The 2000-Year-Old Lesson We Haven’t Learned
Leadership Compassion dates to Jesus.
“The second (most important) is ‘Love your neighbor as yourself.’”- Mark 12:31 quoting Jesus.
Plenty of articles tell leaders to be more compassionate. Leadership compassion is one of our 𝘙𝘦𝘴𝘱𝘦𝘤𝘵 𝘍𝘰𝘳 𝘗𝘦𝘰𝘱𝘭𝘦 elements. Hell, our cultural assessment targets the concept. Can you use the word hell in a post containing a biblical quote?
We often assume compassion means being soft on people, accepting excuses for poor performance, and letting results slide or be rationalized.
What leadership compassion?
- Col. Arthur Athens describes it as a question. Does this leader care as much about me as they do themselves? (Sound familiar)

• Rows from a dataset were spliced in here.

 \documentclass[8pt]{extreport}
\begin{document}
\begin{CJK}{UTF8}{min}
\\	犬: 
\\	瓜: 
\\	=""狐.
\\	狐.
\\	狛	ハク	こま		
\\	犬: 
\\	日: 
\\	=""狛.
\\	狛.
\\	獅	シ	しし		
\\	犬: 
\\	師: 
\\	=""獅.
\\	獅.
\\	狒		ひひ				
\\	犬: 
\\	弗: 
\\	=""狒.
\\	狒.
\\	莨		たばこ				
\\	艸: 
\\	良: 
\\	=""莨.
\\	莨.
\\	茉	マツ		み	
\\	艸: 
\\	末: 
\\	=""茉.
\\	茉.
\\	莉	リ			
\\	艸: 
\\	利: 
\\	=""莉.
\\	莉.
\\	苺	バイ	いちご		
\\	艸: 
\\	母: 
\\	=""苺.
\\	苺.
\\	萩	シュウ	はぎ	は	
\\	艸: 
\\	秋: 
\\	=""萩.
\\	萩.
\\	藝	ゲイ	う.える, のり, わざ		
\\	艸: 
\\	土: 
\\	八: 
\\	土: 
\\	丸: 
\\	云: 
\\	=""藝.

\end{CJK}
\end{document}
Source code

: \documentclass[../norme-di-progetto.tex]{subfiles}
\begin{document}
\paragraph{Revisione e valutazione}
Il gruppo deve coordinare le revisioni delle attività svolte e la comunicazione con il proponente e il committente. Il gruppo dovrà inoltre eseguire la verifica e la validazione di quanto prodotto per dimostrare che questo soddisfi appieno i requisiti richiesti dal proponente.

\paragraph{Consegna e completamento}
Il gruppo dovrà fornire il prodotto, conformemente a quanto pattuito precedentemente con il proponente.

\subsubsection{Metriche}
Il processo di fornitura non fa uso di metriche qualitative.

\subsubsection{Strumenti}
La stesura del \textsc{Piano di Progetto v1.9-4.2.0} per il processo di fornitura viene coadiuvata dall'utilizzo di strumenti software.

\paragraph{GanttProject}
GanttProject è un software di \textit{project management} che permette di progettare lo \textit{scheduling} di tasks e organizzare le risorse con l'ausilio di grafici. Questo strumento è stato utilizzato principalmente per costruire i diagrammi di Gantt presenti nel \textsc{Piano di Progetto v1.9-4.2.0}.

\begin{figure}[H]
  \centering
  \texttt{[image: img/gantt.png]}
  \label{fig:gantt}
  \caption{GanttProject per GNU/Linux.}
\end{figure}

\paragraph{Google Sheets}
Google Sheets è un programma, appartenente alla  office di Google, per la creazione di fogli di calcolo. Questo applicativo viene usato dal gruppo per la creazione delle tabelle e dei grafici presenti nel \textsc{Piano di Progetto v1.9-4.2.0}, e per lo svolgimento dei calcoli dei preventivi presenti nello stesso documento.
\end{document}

- Compassion requires replacing judgment with curiosity.
- It requires genuinely engaging your people in sometimes awkward, uncomfortable, and emotional conversations to seek a genuine understanding of the issues from the other person’s perspective.
- Acting compassionately obligates the leader to adapt their approach to support the other person and collaboratively work to solve the issue.
Can leadership compassion coexist when driving for change and results? I would tell you that it can coexist and is a prerequisite for driving change and results.
If your change process doesn’t include a step to assess and understand the emotional and leadership health of your company, function, or team, your words may ring hollow with your people, and you are likely managing change, not LEADING change.